### EXERCISE
Go through the data and report each line that holds the string "Look".
────────────────────────────────────────
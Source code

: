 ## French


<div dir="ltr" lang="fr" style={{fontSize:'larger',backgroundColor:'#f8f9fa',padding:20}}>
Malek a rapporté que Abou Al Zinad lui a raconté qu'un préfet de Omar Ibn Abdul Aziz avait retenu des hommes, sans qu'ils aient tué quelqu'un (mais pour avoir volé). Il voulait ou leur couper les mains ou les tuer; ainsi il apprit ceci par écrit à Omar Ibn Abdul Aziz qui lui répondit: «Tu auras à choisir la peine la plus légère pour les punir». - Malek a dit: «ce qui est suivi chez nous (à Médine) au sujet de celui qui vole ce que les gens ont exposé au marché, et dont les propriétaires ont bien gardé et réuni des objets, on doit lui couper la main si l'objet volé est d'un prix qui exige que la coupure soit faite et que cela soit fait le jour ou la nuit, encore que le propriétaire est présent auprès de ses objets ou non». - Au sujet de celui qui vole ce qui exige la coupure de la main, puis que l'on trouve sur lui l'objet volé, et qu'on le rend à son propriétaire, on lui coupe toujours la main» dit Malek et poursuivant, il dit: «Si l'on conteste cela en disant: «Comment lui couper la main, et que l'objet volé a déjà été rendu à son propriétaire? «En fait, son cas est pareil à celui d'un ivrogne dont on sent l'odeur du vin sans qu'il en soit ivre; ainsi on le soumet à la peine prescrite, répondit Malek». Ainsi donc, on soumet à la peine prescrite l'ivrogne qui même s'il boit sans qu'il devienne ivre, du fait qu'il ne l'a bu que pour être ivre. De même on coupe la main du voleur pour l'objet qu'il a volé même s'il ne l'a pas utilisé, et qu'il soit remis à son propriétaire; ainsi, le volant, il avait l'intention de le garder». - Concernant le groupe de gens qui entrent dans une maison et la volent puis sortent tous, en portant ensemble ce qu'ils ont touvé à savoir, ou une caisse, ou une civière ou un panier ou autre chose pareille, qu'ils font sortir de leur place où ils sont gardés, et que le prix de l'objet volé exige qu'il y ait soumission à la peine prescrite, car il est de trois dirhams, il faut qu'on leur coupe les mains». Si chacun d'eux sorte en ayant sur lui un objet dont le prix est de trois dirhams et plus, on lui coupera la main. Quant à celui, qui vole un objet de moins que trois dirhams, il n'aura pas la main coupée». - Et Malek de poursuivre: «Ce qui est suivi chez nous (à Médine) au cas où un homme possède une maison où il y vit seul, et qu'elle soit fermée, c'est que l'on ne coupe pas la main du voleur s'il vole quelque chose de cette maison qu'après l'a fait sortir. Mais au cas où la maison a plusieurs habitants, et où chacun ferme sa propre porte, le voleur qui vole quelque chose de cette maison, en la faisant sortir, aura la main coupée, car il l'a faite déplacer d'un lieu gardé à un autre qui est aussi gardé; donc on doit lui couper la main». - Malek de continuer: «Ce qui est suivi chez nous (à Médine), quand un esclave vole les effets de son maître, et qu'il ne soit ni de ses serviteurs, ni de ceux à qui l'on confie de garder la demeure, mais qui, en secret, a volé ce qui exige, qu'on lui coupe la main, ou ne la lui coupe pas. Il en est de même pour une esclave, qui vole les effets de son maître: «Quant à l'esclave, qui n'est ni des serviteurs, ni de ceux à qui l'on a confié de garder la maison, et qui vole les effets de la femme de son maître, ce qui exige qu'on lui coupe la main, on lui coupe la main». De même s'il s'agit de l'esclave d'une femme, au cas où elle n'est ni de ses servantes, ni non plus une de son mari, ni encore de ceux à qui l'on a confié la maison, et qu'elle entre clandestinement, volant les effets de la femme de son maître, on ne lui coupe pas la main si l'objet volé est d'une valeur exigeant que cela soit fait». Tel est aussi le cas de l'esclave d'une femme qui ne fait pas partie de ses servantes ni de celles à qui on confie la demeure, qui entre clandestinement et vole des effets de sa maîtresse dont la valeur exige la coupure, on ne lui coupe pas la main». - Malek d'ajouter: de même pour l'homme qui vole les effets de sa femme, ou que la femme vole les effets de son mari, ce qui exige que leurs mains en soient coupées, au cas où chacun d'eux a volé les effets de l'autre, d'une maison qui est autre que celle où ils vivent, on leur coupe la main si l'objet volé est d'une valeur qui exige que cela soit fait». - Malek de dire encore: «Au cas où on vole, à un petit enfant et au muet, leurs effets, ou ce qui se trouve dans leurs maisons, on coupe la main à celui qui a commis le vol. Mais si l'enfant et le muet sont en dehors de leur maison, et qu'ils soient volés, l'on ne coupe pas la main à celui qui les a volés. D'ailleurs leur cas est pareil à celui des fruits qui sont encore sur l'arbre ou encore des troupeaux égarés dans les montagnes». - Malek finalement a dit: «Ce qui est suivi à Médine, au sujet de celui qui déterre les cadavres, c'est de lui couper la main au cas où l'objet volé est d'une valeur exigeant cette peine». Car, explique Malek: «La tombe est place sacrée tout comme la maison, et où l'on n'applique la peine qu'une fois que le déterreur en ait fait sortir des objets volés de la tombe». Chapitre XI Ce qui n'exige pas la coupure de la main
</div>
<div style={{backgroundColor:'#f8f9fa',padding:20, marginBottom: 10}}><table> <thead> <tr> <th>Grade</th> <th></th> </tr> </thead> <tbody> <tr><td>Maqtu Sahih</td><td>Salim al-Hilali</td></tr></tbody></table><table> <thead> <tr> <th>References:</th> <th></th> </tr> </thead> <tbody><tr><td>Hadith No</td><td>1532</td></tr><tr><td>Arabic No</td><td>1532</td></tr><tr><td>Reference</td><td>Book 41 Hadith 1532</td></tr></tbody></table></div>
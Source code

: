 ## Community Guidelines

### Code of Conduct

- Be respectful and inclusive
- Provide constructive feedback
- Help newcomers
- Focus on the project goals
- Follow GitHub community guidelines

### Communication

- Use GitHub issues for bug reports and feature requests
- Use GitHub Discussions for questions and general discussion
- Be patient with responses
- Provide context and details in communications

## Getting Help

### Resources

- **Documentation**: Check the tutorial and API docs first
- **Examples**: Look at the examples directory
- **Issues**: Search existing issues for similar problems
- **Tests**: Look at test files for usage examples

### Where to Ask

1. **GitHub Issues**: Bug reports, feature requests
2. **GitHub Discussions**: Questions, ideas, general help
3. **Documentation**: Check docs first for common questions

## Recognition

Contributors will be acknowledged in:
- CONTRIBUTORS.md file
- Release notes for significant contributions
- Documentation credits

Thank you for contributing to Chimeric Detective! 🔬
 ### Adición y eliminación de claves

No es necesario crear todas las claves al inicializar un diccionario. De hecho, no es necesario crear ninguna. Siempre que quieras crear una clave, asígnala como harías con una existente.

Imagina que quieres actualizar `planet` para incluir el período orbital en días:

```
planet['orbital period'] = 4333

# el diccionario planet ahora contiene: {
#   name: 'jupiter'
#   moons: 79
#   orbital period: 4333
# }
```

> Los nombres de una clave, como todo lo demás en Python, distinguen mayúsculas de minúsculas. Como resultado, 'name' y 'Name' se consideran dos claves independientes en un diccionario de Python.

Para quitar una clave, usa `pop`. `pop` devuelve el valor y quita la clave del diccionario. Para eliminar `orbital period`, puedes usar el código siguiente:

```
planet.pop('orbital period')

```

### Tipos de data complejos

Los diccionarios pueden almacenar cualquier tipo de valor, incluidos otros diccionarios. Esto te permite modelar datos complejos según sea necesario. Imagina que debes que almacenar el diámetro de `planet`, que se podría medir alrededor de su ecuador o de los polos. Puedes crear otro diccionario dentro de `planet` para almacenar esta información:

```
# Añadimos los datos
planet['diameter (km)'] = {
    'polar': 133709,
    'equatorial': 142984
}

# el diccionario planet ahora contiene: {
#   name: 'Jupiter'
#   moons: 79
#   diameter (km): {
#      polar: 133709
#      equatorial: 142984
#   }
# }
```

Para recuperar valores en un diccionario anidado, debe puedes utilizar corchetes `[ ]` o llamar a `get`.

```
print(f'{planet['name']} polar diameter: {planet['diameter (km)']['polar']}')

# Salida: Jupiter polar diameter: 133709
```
────────────────────────────────────────
### TASK ANSWER
- **Examples**: Look at the examples directory
- **Tests**: Look at test files for usage examples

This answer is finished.